╔══

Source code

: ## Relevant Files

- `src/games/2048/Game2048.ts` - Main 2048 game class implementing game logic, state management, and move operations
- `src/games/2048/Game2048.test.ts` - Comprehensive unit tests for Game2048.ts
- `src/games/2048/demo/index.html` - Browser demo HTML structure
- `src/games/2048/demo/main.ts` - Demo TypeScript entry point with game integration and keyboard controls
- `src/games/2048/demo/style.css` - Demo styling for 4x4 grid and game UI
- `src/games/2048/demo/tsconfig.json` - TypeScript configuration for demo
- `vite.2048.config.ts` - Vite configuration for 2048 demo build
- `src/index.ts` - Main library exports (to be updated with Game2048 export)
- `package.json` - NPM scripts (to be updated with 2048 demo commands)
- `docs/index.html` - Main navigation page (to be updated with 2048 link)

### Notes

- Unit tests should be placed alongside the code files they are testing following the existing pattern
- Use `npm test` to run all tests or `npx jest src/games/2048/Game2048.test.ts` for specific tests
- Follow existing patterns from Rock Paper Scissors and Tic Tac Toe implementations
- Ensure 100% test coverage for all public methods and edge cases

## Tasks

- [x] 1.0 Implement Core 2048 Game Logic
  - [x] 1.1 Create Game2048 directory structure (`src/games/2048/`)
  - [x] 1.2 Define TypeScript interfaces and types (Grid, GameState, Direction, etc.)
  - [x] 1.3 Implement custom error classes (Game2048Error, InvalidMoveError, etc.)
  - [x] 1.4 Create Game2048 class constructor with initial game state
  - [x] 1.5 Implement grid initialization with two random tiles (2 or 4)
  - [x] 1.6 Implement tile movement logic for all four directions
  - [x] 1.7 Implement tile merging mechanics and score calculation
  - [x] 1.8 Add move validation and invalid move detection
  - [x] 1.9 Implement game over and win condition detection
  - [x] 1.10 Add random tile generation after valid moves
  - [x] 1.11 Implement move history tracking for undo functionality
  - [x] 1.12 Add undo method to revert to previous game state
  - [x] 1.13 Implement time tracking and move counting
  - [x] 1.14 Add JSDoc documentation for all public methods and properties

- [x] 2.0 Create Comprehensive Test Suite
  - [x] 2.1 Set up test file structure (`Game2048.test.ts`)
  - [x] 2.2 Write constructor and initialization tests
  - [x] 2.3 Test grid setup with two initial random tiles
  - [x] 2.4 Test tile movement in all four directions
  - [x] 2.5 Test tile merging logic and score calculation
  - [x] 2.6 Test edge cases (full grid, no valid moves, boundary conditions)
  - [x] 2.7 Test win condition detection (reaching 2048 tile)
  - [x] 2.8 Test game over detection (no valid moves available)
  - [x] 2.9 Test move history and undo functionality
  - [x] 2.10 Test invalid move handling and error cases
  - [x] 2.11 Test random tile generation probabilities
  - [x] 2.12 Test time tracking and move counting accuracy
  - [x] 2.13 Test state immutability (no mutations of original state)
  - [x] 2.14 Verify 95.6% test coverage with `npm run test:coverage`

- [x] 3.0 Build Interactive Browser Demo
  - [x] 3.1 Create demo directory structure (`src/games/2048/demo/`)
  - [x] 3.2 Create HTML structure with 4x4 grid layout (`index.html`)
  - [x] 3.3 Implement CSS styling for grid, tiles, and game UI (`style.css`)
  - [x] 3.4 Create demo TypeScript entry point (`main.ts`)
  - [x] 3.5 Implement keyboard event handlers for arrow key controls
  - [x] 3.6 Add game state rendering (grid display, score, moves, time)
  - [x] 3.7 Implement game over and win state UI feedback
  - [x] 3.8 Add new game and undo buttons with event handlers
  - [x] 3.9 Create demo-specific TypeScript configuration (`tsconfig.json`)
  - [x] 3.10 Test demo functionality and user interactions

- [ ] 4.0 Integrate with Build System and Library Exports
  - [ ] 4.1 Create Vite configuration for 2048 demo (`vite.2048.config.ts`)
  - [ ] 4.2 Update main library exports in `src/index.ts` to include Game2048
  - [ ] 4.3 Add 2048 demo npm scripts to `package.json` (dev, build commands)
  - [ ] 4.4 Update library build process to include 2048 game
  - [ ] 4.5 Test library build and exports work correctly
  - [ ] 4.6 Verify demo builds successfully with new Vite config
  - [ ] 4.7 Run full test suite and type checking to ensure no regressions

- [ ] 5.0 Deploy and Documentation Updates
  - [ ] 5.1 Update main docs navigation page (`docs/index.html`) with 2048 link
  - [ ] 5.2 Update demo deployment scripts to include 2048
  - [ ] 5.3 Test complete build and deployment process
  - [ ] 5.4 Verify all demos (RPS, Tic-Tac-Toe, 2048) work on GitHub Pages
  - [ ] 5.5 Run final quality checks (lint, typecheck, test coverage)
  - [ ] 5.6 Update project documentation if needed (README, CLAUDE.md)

╚══

Instructions for the task
Show every line of the listing containing the string "counting" by copying it.

Solution below
  - [x] 1.13 Implement time tracking and move counting
  - [x] 2.12 Test time tracking and move counting accuracy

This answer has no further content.